The stranger was almost under the shadow of the trees when the ill-tempered beast I bestrode actively protested our chase. Voicing one of those screams, he arose with his forefeet pawing the air. The other two used their advantage at the same moment to pull back on their lead cords. Perforce I was brought to a speedy halt.

Viciously my mount continued to rear and kick, attempting to attack his own companions. I had my hands very full striving to control the three of them. What suddenly pierced the din they were creating was a whistle, commanding, imperative.

My horses set all four feet to the ground again. Still their eyes rolled to show the whites, ribbons of foam dripped to the earth they had torn up with their hooves. However, now all three stood as if as well rooted as the trees not too far away.

Taking as tight a grip on reins and lead ropes as I could. I looked around.

The rider I had trailed had finally swung about and was heading toward me, the gait of his mount a smooth flowing gallop. Indeed that horse was different. As large as a lowland-bred stallion, it possessed a strangely dappled hide such as I had never seen before; shades of gray-brown merged into one another so there was no clearly spotted pattern, only a suggestion of such.

His horsecloth was not woven, but rather formed by the skin of some beast—silver gray and also spotted. As he drew nearer I recognized it for the tanned hide of a snow cat, one of the rarest and yet most deadly and cunning beasts to roam the heights within the Dales.

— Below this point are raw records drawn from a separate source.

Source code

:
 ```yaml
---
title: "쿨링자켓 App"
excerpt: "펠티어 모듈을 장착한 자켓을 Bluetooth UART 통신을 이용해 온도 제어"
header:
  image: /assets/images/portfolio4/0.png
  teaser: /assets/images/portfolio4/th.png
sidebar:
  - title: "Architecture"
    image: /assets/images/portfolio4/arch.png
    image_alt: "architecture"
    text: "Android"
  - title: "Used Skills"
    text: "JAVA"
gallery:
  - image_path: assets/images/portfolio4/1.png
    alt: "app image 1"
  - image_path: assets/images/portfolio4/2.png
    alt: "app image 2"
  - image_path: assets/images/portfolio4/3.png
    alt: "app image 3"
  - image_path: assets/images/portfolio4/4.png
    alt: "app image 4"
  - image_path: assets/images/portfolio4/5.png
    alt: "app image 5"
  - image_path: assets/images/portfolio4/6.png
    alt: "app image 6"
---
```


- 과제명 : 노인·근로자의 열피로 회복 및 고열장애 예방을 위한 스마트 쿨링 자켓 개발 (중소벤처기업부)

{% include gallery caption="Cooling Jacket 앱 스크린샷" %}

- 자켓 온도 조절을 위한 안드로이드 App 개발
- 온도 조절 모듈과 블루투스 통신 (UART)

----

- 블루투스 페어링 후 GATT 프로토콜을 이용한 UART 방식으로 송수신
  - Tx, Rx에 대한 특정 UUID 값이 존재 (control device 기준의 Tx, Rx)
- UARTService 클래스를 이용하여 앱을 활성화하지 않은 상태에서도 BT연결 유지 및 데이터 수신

He, himself, wore armor of the same silver-gray as the skin. The helm, which overshadowed his face until he seemed half masked, was surmounted by a beautifully carven crouching cat of that species. There were yellow jewels of eyes in the cat head, and, by some trick of the sun, they appeared to blink as if the thing were alive and merely resting on a perch, watching me curiously.

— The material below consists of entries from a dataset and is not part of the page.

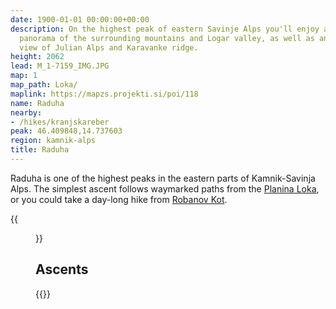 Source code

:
 ```yaml
---
date: 1900-01-01 00:00:00+00:00
description: On the highest peak of eastern Savinje Alps you'll enjoy a fantastic
  panorama of the surrounding mountains and Logar valley, as well as an interesting
  view of Julian Alps and Karavanke ridge.
height: 2062
lead: M_1-7159_IMG.JPG
map: 1
map_path: Loka/
maplink: https://mapzs.projekti.si/poi/118
name: Raduha
nearby:
- /hikes/kranjskareber
peak: 46.409848,14.737603
region: kamnik-alps
title: Raduha
---
```

Raduha is one of the highest peaks in the eastern parts of Kamnik-Savinja Alps. The simplest ascent follows waymarked paths from the [Planina Loka](loka), or you could take a day-long hike from [Robanov Kot](robanovkot). 

{{<figure src="KolazRazgled.jpg" caption="View from the summit" caption-position="bottom">}}

## Ascents

{{<multipath-hike-short>}} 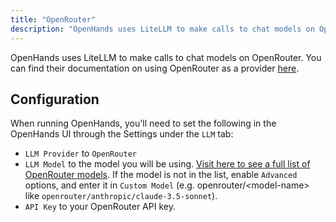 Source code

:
 ```yaml
---
title: "OpenRouter"
description: "OpenHands uses LiteLLM to make calls to chat models on OpenRouter. You can find their documentation on using  OpenRouter as a provider [here](https..."
---
```


OpenHands uses LiteLLM to make calls to chat models on OpenRouter. You can find their documentation on using 
OpenRouter as a provider [here](https://docs.litellm.ai/docs/providers/openrouter).

## Configuration

When running OpenHands, you'll need to set the following in the OpenHands UI through the Settings under the `LLM` tab:
* `LLM Provider` to `OpenRouter`
* `LLM Model` to the model you will be using.
[Visit here to see a full list of OpenRouter models](https://openrouter.ai/models).
If the model is not in the list, enable `Advanced` options, and enter it in 
`Custom Model` (e.g. openrouter/&lt;model-name&gt; like `openrouter/anthropic/claude-3.5-sonnet`).
* `API Key` to your OpenRouter API key.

The stranger rode only a short distance toward me before he pulled up his shadow-patterned horse. My three beasts sweated, stared wild-eyed, gave the impression they were possessed by terror. Yet this other had, as far as I could see, made no gesture suggesting attack. His sword still rested in sheath, its heavy pommel forming the head of a cat, while the belt he wore was again of fur and its buckle a snarling feline head.

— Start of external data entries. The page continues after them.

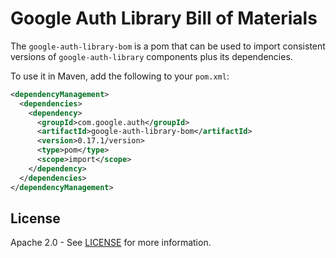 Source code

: # Google Auth Library Bill of Materials

The `google-auth-library-bom` is a pom that can be used to import consistent versions of
`google-auth-library` components plus its dependencies.

To use it in Maven, add the following to your `pom.xml`:

[//]: # ({x-version-update-start:google-auth-library-bom:released})
```xml
<dependencyManagement>
  <dependencies>
    <dependency>
      <groupId>com.google.auth</groupId>
      <artifactId>google-auth-library-bom</artifactId>
      <version>0.17.1/version>
      <type>pom</type>
      <scope>import</scope>
    </dependency>
  </dependencies>
</dependencyManagement>
```
[//]: # ({x-version-update-end})

## License

Apache 2.0 - See [LICENSE] for more information.

[LICENSE]: https://github.com/googleapis/google-auth-library-java/blob/master/LICENSE
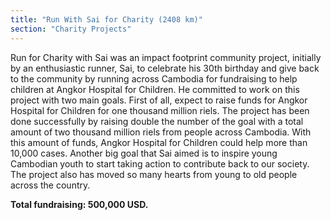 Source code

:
 ```yaml
---
title: "Run With Sai for Charity (2408 km)"
section: "Charity Projects"
---
```


Run for Charity with Sai was an impact footprint community project, initially by an enthusiastic runner, Sai, to celebrate his 30th birthday and give back to the community by running across Cambodia for fundraising to help children at Angkor Hospital for Children. He committed to work on this project with two main goals. First of all, expect to raise funds for Angkor Hospital for Children for one thousand million riels. The project has been done successfully by raising double the number of the goal with a total amount of two thousand million riels from people across Cambodia. With this amount of funds, Angkor Hospital for Children could help more than 10,000 cases. Another big goal that Sai aimed is to inspire young Cambodian youth to start taking action to contribute back to our society. The project also has moved so many hearts from young to old people across the country.

**Total fundraising: 500,000 USD.**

Though he had halted some distance away, I could see those cat heads clearly. They loomed as if they were the House sign of some clan.

We sat so for some moments of silence, eyeing each other across that gap he had chosen to keep between us. Now I was able to make out more plainly his features. He was young, I thought, perhaps near my own age. His face was smooth—but that was not strange, for many of the Dalesmen grew little or very scant beards until they were well past the middle span of life.

His skin was brown, and his eyes were slightly elongated, sloping up a little under straight brows. The more I studied him, the surer I became I had found one who called this Waste, or some place like it, his home. This was no strayed Dalesman. His accoutrements were too finely wrought, his mount a superb animal. Also, though he looked fully human, yet I did not need that light warmth at my wrist to tell me that this was one who possessed Power of one kind or another.

He regarded me with an equally intent study. I was certain he had not missed the sight of my hooves in the special stirrups I had devised. Did he know of any of my kind? Were there any of my kind or kin—or was I merely half-misshapen hybrid, and so, in the eyes of any true blood here, as much a mistake of birth as I was in the Dales?

I knew that without any warning it was useless for me to approach him closer. It was plain that my three animals held him in odd terror. They shivered, while foam still gathered at the corners of their mouths.

Since he had not drawn steel—did he think that I was so unworthy a foe, so helpless that he need not defend himself in that way—dare I accept him as neutral? There was no other choice. I would do what I had to.

Taking a chance, I dropped my reins and raised my hands palm out. The silk-fine mesh of my mail fell a little back from my wrist and the sunlight made a blue flame of that band.

Was it a passport, something that would gain me recognition in this place, at this time? I could only wait on the stranger’s answer to me.